--- RECORDS PROVIDED ---
============

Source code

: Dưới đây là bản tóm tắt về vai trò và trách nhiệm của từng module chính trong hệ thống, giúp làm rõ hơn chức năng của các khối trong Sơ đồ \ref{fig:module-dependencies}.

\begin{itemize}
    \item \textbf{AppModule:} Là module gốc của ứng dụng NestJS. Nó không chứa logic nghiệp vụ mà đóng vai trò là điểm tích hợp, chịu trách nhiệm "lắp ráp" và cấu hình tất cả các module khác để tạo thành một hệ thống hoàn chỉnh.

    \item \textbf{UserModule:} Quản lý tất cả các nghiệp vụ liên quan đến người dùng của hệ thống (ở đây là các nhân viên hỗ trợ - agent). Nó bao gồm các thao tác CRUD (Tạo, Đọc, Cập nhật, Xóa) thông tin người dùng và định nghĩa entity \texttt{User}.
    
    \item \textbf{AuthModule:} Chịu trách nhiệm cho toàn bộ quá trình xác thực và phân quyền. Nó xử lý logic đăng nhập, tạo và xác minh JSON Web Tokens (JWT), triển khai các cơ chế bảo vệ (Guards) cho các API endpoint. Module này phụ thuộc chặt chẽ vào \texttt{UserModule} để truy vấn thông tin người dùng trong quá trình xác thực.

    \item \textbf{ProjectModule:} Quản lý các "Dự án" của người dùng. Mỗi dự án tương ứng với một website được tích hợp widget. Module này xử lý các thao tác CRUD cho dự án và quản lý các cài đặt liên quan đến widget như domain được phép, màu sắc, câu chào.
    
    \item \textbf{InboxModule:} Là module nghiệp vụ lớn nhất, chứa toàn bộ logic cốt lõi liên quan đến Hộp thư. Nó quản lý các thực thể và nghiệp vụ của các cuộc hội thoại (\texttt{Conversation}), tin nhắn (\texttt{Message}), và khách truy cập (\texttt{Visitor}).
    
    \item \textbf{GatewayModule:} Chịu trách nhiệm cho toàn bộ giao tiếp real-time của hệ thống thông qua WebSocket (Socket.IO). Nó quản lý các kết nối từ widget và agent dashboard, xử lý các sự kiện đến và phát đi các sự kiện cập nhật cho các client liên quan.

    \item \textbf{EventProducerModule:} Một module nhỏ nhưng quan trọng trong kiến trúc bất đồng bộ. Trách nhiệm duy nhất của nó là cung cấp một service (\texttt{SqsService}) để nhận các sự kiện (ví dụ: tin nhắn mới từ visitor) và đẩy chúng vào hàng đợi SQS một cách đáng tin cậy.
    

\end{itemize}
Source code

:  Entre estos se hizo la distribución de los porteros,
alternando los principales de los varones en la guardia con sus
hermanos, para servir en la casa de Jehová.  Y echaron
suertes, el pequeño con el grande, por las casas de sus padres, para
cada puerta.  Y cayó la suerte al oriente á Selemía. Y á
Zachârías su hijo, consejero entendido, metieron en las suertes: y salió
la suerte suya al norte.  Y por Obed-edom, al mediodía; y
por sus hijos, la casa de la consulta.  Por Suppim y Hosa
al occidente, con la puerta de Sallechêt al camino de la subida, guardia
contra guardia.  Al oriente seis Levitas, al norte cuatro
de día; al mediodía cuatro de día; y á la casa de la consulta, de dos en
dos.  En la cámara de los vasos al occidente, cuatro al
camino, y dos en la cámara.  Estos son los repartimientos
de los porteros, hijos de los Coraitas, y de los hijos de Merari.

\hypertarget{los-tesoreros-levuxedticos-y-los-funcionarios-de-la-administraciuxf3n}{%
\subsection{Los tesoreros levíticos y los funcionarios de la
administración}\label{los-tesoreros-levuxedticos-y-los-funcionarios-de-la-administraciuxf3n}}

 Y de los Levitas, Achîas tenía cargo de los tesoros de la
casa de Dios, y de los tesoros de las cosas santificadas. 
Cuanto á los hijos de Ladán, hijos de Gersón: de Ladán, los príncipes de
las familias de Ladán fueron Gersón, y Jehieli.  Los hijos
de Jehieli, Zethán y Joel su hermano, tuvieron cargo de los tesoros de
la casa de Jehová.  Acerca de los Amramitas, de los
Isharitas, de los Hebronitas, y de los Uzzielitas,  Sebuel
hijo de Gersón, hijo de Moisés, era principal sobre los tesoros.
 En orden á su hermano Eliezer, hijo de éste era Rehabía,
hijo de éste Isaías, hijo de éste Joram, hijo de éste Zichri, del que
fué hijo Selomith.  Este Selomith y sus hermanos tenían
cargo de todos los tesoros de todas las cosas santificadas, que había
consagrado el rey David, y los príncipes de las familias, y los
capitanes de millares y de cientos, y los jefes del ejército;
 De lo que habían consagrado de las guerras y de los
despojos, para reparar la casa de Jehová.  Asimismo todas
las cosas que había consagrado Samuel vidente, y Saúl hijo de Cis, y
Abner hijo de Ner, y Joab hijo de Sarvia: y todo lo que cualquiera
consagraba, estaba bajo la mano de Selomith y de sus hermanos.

============

--- TASK INSTRUCTIONS ---
Reproduce the records above in their entirety, unchanged.

--- EXERCISE SOLUTION ---
Source code

: Dưới đây là bản tóm tắt về vai trò và trách nhiệm của từng module chính trong hệ thống, giúp làm rõ hơn chức năng của các khối trong Sơ đồ \ref{fig:module-dependencies}.

\begin{itemize}
    \item \textbf{AppModule:} Là module gốc của ứng dụng NestJS. Nó không chứa logic nghiệp vụ mà đóng vai trò là điểm tích hợp, chịu trách nhiệm "lắp ráp" và cấu hình tất cả các module khác để tạo thành một hệ thống hoàn chỉnh.

    \item \textbf{UserModule:} Quản lý tất cả các nghiệp vụ liên quan đến người dùng của hệ thống (ở đây là các nhân viên hỗ trợ - agent). Nó bao gồm các thao tác CRUD (Tạo, Đọc, Cập nhật, Xóa) thông tin người dùng và định nghĩa entity \texttt{User}.
    
    \item \textbf{AuthModule:} Chịu trách nhiệm cho toàn bộ quá trình xác thực và phân quyền. Nó xử lý logic đăng nhập, tạo và xác minh JSON Web Tokens (JWT), triển khai các cơ chế bảo vệ (Guards) cho các API endpoint. Module này phụ thuộc chặt chẽ vào \texttt{UserModule} để truy vấn thông tin người dùng trong quá trình xác thực.

    \item \textbf{ProjectModule:} Quản lý các "Dự án" của người dùng. Mỗi dự án tương ứng với một website được tích hợp widget. Module này xử lý các thao tác CRUD cho dự án và quản lý các cài đặt liên quan đến widget như domain được phép, màu sắc, câu chào.
    
    \item \textbf{InboxModule:} Là module nghiệp vụ lớn nhất, chứa toàn bộ logic cốt lõi liên quan đến Hộp thư. Nó quản lý các thực thể và nghiệp vụ của các cuộc hội thoại (\texttt{Conversation}), tin nhắn (\texttt{Message}), và khách truy cập (\texttt{Visitor}).
    
    \item \textbf{GatewayModule:} Chịu trách nhiệm cho toàn bộ giao tiếp real-time của hệ thống thông qua WebSocket (Socket.IO). Nó quản lý các kết nối từ widget và agent dashboard, xử lý các sự kiện đến và phát đi các sự kiện cập nhật cho các client liên quan.

    \item \textbf{EventProducerModule:} Một module nhỏ nhưng quan trọng trong kiến trúc bất đồng bộ. Trách nhiệm duy nhất của nó là cung cấp một service (\texttt{SqsService}) để nhận các sự kiện (ví dụ: tin nhắn mới từ visitor) và đẩy chúng vào hàng đợi SQS một cách đáng tin cậy.
    

\end{itemize}
Source code

:  Entre estos se hizo la distribución de los porteros,
alternando los principales de los varones en la guardia con sus
hermanos, para servir en la casa de Jehová.  Y echaron
suertes, el pequeño con el grande, por las casas de sus padres, para
cada puerta.  Y cayó la suerte al oriente á Selemía. Y á
Zachârías su hijo, consejero entendido, metieron en las suertes: y salió
la suerte suya al norte.  Y por Obed-edom, al mediodía; y
por sus hijos, la casa de la consulta.  Por Suppim y Hosa
al occidente, con la puerta de Sallechêt al camino de la subida, guardia
contra guardia.  Al oriente seis Levitas, al norte cuatro
de día; al mediodía cuatro de día; y á la casa de la consulta, de dos en
dos.  En la cámara de los vasos al occidente, cuatro al
camino, y dos en la cámara.  Estos son los repartimientos
de los porteros, hijos de los Coraitas, y de los hijos de Merari.

\hypertarget{los-tesoreros-levuxedticos-y-los-funcionarios-de-la-administraciuxf3n}{%
\subsection{Los tesoreros levíticos y los funcionarios de la
administración}\label{los-tesoreros-levuxedticos-y-los-funcionarios-de-la-administraciuxf3n}}

 Y de los Levitas, Achîas tenía cargo de los tesoros de la
casa de Dios, y de los tesoros de las cosas santificadas. 
Cuanto á los hijos de Ladán, hijos de Gersón: de Ladán, los príncipes de
las familias de Ladán fueron Gersón, y Jehieli.  Los hijos
de Jehieli, Zethán y Joel su hermano, tuvieron cargo de los tesoros de
la casa de Jehová.  Acerca de los Amramitas, de los
Isharitas, de los Hebronitas, y de los Uzzielitas,  Sebuel
hijo de Gersón, hijo de Moisés, era principal sobre los tesoros.
 En orden á su hermano Eliezer, hijo de éste era Rehabía,
hijo de éste Isaías, hijo de éste Joram, hijo de éste Zichri, del que
fué hijo Selomith.  Este Selomith y sus hermanos tenían
cargo de todos los tesoros de todas las cosas santificadas, que había
consagrado el rey David, y los príncipes de las familias, y los
capitanes de millares y de cientos, y los jefes del ejército;
 De lo que habían consagrado de las guerras y de los
despojos, para reparar la casa de Jehová.  Asimismo todas
las cosas que había consagrado Samuel vidente, y Saúl hijo de Cis, y
Abner hijo de Ner, y Joab hijo de Sarvia: y todo lo que cualquiera
consagraba, estaba bajo la mano de Selomith y de sus hermanos.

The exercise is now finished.